“¿América?” pensó él. Sabía que estaba muy lejos, que cuando allá era de noche acá era de día, y que sus vecinos también se habían ido a América pero años antes, cuando él era un crío. Sabía que quienes van no vuelven, porque sus vecinos nunca volvieron, y porque su madre siempre le hablaba de ese gran país y del sueño americano.
Aunque todavía era pequeño, entendía bastante bien la situación, y no le hacía demasiada ilusión marcharse sin más, no volver a ver a sus amigos, a su abuela, ¿qué seria de su perro? Pero él era un niño listo y bueno, nunca se quejó.
Era tranquilo, de movimientos lentos e ideas rápidas. Alto para su edad y su raza, con manos grandes y dedos largos y esbeltos. Pasaron los años y él nunca se quejó, pero en cuanto pudo hizo sus maletas y se largó.
Se quedó un tiempo en Hawai, porque tantas veces le habían dicho que aquello estaba entre acá y allá, y aunque en realidad era allá se parecía más a acá. Le gustó, pero seguía teniendo una cuenta pendiente al otro lado del planeta. Así que volvió a hacer las maletas y tranquilamente regresó al que en su infancia fue su hogar. Nada era lo mismo porque todo había cambiado, aunque de alguna manera seguía siendo el lugar que tanto había echado de menos.
En América su madre estaba escandalizada. Le horrorizaba la idea de confesar en su grupo social que su hijo había vueto a aquel lugar del que ella había logrado salir tras un enorme esfuerzo.
Pero él era listo y bueno, de movimientos lentos e ideas rápidas. Alto para su raza, con manos grandes y dedos largos y esbeltos.

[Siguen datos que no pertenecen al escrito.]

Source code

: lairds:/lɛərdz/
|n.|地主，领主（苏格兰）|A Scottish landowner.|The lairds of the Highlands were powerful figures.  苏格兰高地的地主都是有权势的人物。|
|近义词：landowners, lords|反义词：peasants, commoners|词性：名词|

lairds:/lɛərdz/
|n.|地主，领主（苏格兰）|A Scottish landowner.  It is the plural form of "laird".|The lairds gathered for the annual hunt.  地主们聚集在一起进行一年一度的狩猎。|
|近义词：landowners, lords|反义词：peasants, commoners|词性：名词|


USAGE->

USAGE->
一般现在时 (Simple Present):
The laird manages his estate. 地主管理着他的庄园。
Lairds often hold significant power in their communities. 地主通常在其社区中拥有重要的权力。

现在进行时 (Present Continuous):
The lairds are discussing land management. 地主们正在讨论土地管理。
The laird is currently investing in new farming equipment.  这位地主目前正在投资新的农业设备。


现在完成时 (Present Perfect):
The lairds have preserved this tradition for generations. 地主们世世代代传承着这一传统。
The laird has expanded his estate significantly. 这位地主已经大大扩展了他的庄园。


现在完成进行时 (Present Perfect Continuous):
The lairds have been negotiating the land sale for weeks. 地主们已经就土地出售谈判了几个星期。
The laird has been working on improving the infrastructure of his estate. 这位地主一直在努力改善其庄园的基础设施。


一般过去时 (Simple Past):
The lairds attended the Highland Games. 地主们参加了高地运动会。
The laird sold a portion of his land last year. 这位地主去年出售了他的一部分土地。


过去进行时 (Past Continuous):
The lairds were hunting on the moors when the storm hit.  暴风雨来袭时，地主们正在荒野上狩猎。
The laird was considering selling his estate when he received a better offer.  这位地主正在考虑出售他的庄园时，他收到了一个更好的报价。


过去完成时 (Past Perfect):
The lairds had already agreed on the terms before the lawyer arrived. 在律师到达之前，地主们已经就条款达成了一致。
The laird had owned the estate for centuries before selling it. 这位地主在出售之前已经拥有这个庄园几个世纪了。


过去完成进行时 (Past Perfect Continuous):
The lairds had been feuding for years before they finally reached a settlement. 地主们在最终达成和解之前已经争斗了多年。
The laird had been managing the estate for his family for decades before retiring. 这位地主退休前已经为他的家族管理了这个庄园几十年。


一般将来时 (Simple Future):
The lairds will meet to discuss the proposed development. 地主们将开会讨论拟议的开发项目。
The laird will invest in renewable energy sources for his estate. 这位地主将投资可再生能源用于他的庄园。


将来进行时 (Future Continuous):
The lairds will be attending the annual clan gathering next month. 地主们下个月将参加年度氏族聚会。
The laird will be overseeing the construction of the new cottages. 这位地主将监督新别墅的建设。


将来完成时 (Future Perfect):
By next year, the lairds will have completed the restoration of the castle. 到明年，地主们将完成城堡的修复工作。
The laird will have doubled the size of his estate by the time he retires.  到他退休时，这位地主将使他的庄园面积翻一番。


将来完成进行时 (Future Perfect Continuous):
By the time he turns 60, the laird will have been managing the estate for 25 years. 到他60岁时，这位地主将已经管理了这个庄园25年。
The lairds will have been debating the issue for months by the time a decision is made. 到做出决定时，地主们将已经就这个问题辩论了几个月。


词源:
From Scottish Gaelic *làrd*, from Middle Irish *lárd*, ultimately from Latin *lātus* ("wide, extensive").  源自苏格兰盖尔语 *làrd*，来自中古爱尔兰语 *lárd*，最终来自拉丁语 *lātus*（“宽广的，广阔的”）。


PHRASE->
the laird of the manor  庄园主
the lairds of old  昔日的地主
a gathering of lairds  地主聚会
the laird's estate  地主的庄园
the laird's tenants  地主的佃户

Un desconocido le ofreció trabajar para él en la empresa que acababa de crear. Así se convirtió en el primer empleado de una empresa nueva que apostaba por un innovador negocio en un país desconocido, incluso para él. Su madre se seguía lamentando, pero ya sabemos que él era listo. Años después se ha convertido en el mayor socio de su empresa, y es el Presidente de un negocio que crece a pasos de gigante aún hoy en pleno infierno económico.
Y su madre, su madre llora cada vez que le ve y le ruega que vuelva a América, aquel gran país, porque ella nunca se dará cuenta de que él ya es el mismísimo sueño americano.
Y es que nuestros sueños no son los de los demás, ni nuestra felicidad debe medirse por los estándares de otros. Unos siguen el camino que les han marcado sin quejarse porque aunque no son felices, tampoco son infelices; otros se desvían y se quejan sin cesar así que siempre andan entre la felicidad y la culpa; mientras, los más listos se limitan a seguir su propio camino y disfrutarlo.